# EXERCISE BRIEF
Your job is to transcribe all the records that follow, excluding any pictures.

# PROVIDED RECORDS
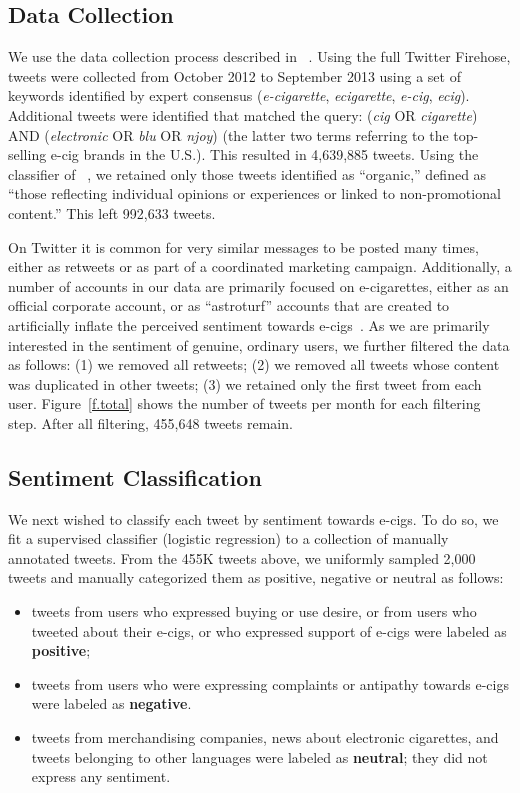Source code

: \documentclass{sig-alternate}
\newcommand{\citenoun}[1]{{\citeauthor{#1}~\cite{#1}}}
\begin{document}
\subsection{Data Collection}
\label{sec:data}
We use the data collection process described in
\citenoun{huang2014cross}. Using the full Twitter Firehose, tweets were
collected from October 2012 to September 2013 using a set of keywords
identified by expert consensus ({\it e-cigarette}, {\it ecigarette}, {\it
  e-cig}, {\it ecig}). Additional tweets were identified that matched the
query: ({\it cig} OR {\it cigarette}) AND ({\it electronic} OR {\it blu} OR
{\it njoy}) (the latter two terms referring to the top-selling e-cig brands in
the U.S.). This resulted in 4,639,885 tweets. Using the classifier of
\citenoun{huang2014cross}, we retained only those tweets identified as
``organic,'' defined as ``those reflecting individual opinions or experiences
or linked to non-promotional content.'' This left 992,633 tweets.

On Twitter it is common for very similar messages to be posted many times,
either as retweets or as part of a coordinated marketing
campaign. Additionally, a number of accounts in our data are primarily focused
on e-cigarettes, either as an official corporate account, or as ``astroturf'' accounts that are created to artificially inflate the perceived
sentiment towards e-cigs~\cite{ratkiewicz2011truthy}.  As we are primarily
interested in the sentiment of genuine, ordinary users, we further filtered
the data as follows: (1) we removed all retweets; (2) we removed all tweets
whose content was duplicated in other tweets; (3) we retained only the first
tweet from each user. Figure~\ref{f.total} shows the number of tweets per
month for each filtering step. After all filtering, 455,648 tweets remain.


\subsection{Sentiment Classification}

We next wished to classify each tweet by sentiment towards e-cigs. To do so, we fit a supervised classifier (logistic regression) to a collection of manually annotated tweets. From the 455K tweets above, we uniformly sampled 2,000 tweets and manually categorized them as positive, negative or neutral as follows: 
\begin{itemize}
\item  tweets from users who expressed buying or use desire, or from users who tweeted about their e-cigs, or who expressed support of e-cigs were labeled as {\bf positive}; 
\item  tweets from users who were expressing complaints or antipathy towards e-cigs were labeled as {\bf negative}. 
\item  tweets from merchandising companies, news about electronic cigarettes, and tweets belonging to other languages were labeled as {\bf neutral}; they did not express any sentiment.
\end{itemize}
\end{document}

# EXERCISE OUTPUT
Source code

: \documentclass{sig-alternate}
\newcommand{\citenoun}[1]{{\citeauthor{#1}~\cite{#1}}}
\begin{document}
\subsection{Data Collection}
\label{sec:data}
We use the data collection process described in
\citenoun{huang2014cross}. Using the full Twitter Firehose, tweets were
collected from October 2012 to September 2013 using a set of keywords
identified by expert consensus ({\it e-cigarette}, {\it ecigarette}, {\it
  e-cig}, {\it ecig}). Additional tweets were identified that matched the
query: ({\it cig} OR {\it cigarette}) AND ({\it electronic} OR {\it blu} OR
{\it njoy}) (the latter two terms referring to the top-selling e-cig brands in
the U.S.). This resulted in 4,639,885 tweets. Using the classifier of
\citenoun{huang2014cross}, we retained only those tweets identified as
``organic,'' defined as ``those reflecting individual opinions or experiences
or linked to non-promotional content.'' This left 992,633 tweets.

On Twitter it is common for very similar messages to be posted many times,
either as retweets or as part of a coordinated marketing
campaign. Additionally, a number of accounts in our data are primarily focused
on e-cigarettes, either as an official corporate account, or as ``astroturf'' accounts that are created to artificially inflate the perceived
sentiment towards e-cigs~\cite{ratkiewicz2011truthy}.  As we are primarily
interested in the sentiment of genuine, ordinary users, we further filtered
the data as follows: (1) we removed all retweets; (2) we removed all tweets
whose content was duplicated in other tweets; (3) we retained only the first
tweet from each user. Figure~\ref{f.total} shows the number of tweets per
month for each filtering step. After all filtering, 455,648 tweets remain.


\subsection{Sentiment Classification}

We next wished to classify each tweet by sentiment towards e-cigs. To do so, we fit a supervised classifier (logistic regression) to a collection of manually annotated tweets. From the 455K tweets above, we uniformly sampled 2,000 tweets and manually categorized them as positive, negative or neutral as follows: 
\begin{itemize}
\item  tweets from users who expressed buying or use desire, or from users who tweeted about their e-cigs, or who expressed support of e-cigs were labeled as {\bf positive}; 
\item  tweets from users who were expressing complaints or antipathy towards e-cigs were labeled as {\bf negative}. 
\item  tweets from merchandising companies, news about electronic cigarettes, and tweets belonging to other languages were labeled as {\bf neutral}; they did not express any sentiment.
\end{itemize}
\end{document}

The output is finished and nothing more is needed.